Required work ▸ Each entry below should be echoed exactly, with pictures omitted.

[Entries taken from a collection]
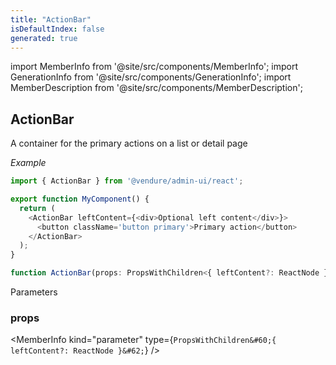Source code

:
 ```yaml
---
title: "ActionBar"
isDefaultIndex: false
generated: true
---
```

<!-- This file was generated from the Vendure source. Do not modify. Instead, re-run the "docs:build" script -->
import MemberInfo from '@site/src/components/MemberInfo';
import GenerationInfo from '@site/src/components/GenerationInfo';
import MemberDescription from '@site/src/components/MemberDescription';


## ActionBar

<GenerationInfo sourceFile="packages/admin-ui/src/lib/react/src/react-components/ActionBar.tsx" sourceLine="22" packageName="@vendure/admin-ui" />

A container for the primary actions on a list or detail page

*Example*

```ts
import { ActionBar } from '@vendure/admin-ui/react';

export function MyComponent() {
  return (
    <ActionBar leftContent={<div>Optional left content</div>}>
      <button className='button primary'>Primary action</button>
    </ActionBar>
  );
}
```

```ts title="Signature"
function ActionBar(props: PropsWithChildren<{ leftContent?: ReactNode }>): void
```
Parameters

### props

<MemberInfo kind="parameter" type={`PropsWithChildren&#60;{ leftContent?: ReactNode }&#62;`} />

Solution to the exercise ▸
Source code

:
 ```yaml
---
title: "ActionBar"
isDefaultIndex: false
generated: true
---
```

<!-- This file was generated from the Vendure source. Do not modify. Instead, re-run the "docs:build" script -->
import MemberInfo from '@site/src/components/MemberInfo';
import GenerationInfo from '@site/src/components/GenerationInfo';
import MemberDescription from '@site/src/components/MemberDescription';


## ActionBar

<GenerationInfo sourceFile="packages/admin-ui/src/lib/react/src/react-components/ActionBar.tsx" sourceLine="22" packageName="@vendure/admin-ui" />

A container for the primary actions on a list or detail page

*Example*

```ts
import { ActionBar } from '@vendure/admin-ui/react';

export function MyComponent() {
  return (
    <ActionBar leftContent={<div>Optional left content</div>}>
      <button className='button primary'>Primary action</button>
    </ActionBar>
  );
}
```

```ts title="Signature"
function ActionBar(props: PropsWithChildren<{ leftContent?: ReactNode }>): void
```
Parameters

### props

<MemberInfo kind="parameter" type={`PropsWithChildren&#60;{ leftContent?: ReactNode }&#62;`} />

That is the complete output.